(Kramatorsk) Le bilan de frappes russes qui ont détruit un restaurant de la ville ukrainienne de Kramatorsk est passé mercredi à 11 morts et une soixantaine de blessés, le président américain Joe Biden qualifiant de « paria » le chef du Kremlin Vladimir Poutine dont l’armée assure qu’elle ne vise aucune cible civile en Ukraine.

Ce qu’il faut savoir

  • Une frappe russe a ciblé mardi un restaurant populaire de Kramatorsk, faisant de nombreuses victimes.
  • Des appartements, des commerces, des voitures, un bureau de poste et plusieurs autres bâtiments ont aussi subi des dégâts à Kramatorsk.
  • Un individu a été arrêté par les forces spéciales ukrainiennes en lien avec l’attaque.
  • Le chef du groupe paramilitaire Wagner Evguéni Prigojine a été accueilli mardi en Biélorussie.
  • Si l’onde de choc de la révolte conduite par les hommes d’Evguéni Prigojine reste à mesurer, le Kremlin a d’ores et déjà nié que le président russe Vladimir Poutine soit sorti affaibli de cette crise.

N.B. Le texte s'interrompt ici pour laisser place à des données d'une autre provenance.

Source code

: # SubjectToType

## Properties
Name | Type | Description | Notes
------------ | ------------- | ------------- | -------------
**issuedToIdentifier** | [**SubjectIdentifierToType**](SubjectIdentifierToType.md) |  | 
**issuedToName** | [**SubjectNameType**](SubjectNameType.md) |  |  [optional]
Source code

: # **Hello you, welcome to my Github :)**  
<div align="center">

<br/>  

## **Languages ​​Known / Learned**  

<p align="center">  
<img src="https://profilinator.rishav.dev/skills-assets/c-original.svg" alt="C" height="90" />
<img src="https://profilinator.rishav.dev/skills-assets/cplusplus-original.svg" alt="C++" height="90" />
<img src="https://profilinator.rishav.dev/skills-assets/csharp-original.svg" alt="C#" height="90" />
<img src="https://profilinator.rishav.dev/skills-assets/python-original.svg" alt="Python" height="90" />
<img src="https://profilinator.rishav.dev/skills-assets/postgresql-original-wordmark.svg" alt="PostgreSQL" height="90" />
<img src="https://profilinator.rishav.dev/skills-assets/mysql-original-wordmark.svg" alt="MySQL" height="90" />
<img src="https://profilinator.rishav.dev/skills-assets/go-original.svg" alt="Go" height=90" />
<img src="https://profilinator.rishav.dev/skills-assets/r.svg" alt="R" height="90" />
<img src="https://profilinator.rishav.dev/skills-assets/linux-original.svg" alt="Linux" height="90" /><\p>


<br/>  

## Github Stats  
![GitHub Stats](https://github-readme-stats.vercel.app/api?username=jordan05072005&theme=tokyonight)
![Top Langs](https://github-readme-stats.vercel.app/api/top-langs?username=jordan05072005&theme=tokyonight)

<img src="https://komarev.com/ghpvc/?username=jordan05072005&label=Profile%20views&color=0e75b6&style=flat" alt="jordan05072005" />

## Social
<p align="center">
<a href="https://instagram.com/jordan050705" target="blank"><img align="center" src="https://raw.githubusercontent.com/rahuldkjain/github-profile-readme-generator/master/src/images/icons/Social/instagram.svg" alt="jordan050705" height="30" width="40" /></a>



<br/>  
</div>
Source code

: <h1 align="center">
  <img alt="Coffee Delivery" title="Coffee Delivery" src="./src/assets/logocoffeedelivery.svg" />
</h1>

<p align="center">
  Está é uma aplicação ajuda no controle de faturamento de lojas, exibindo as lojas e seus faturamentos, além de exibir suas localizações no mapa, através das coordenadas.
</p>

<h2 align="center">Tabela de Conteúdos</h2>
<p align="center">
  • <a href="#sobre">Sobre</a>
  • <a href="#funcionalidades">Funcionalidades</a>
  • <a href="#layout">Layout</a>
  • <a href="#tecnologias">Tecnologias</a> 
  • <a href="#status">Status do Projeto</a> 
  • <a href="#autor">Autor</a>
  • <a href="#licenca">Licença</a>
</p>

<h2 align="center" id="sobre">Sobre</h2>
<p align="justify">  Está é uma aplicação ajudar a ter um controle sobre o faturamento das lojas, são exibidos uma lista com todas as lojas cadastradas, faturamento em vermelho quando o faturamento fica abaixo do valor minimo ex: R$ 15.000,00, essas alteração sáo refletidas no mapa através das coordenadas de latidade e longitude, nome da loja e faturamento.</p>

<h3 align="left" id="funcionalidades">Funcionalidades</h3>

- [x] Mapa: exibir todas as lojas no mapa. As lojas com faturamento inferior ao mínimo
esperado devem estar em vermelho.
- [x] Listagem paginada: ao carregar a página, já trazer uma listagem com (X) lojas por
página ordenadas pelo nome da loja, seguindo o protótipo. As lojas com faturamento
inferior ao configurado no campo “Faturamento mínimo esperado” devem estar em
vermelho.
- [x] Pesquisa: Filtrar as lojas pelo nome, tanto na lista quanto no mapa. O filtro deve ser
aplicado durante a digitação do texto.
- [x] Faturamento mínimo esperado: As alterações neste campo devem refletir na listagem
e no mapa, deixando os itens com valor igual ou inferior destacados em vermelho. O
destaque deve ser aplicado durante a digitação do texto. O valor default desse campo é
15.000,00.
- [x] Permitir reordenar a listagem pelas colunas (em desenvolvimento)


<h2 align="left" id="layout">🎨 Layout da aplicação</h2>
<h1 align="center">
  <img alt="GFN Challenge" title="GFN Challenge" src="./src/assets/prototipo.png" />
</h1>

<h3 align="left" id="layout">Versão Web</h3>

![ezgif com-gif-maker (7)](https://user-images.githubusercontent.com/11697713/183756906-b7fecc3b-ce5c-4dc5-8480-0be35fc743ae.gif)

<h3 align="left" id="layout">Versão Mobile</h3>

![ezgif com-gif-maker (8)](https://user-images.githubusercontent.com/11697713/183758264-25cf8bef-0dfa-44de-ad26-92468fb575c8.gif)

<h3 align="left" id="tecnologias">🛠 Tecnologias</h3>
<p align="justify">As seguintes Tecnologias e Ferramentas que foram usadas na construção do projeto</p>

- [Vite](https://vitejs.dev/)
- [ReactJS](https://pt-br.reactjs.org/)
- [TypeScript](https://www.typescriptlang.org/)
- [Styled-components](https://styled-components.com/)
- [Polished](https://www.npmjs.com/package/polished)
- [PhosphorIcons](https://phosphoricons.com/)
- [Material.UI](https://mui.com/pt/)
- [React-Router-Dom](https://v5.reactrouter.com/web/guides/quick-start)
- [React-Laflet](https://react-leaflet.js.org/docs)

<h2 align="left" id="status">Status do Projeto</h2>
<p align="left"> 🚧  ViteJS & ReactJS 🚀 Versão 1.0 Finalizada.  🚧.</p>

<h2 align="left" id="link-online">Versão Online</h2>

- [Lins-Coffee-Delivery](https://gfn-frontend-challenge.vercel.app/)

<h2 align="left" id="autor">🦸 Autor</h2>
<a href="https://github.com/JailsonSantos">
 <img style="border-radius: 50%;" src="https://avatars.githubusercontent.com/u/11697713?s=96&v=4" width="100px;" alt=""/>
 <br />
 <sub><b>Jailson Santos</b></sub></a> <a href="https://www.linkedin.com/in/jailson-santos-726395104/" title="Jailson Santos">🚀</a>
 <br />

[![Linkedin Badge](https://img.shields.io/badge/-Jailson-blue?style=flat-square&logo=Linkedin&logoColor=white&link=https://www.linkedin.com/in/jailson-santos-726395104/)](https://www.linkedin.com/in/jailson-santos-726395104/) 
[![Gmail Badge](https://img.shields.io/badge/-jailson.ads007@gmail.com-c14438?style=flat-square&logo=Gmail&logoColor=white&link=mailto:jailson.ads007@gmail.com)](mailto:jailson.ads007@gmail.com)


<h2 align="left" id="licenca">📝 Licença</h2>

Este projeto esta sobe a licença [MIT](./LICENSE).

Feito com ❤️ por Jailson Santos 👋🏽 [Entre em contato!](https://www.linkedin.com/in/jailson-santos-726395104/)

Le président ukrainien Volodymyr Zelensky a dénoncé une attaque « terroriste » et annoncé l’arrestation sur place d’un individu qui avait « coordonné » les tirs russes, dans son allocution quotidienne mercredi soir.

Dans cette grande ville de l’est du pays sous contrôle ukrainien où les frappes russes ont touché aussi des habitations, des commerces, un bureau de poste et d’autres bâtiments, « les corps de 11 personnes (dont 3 enfants) ont été sortis des décombres, 56 personnes ont été blessées (dont 1 enfant) », ont indiqué les services d’urgence sur Telegram. Sept personnes ont été dégagées vivantes.

Selon la police, la Russie a tiré deux missiles S-300 – des engins sol-air qu’elle utilise également pour des frappes terrestres – sur Kramatorsk, qui comptait 150 000 habitants avant la guerre, entrée dans son 17e mois.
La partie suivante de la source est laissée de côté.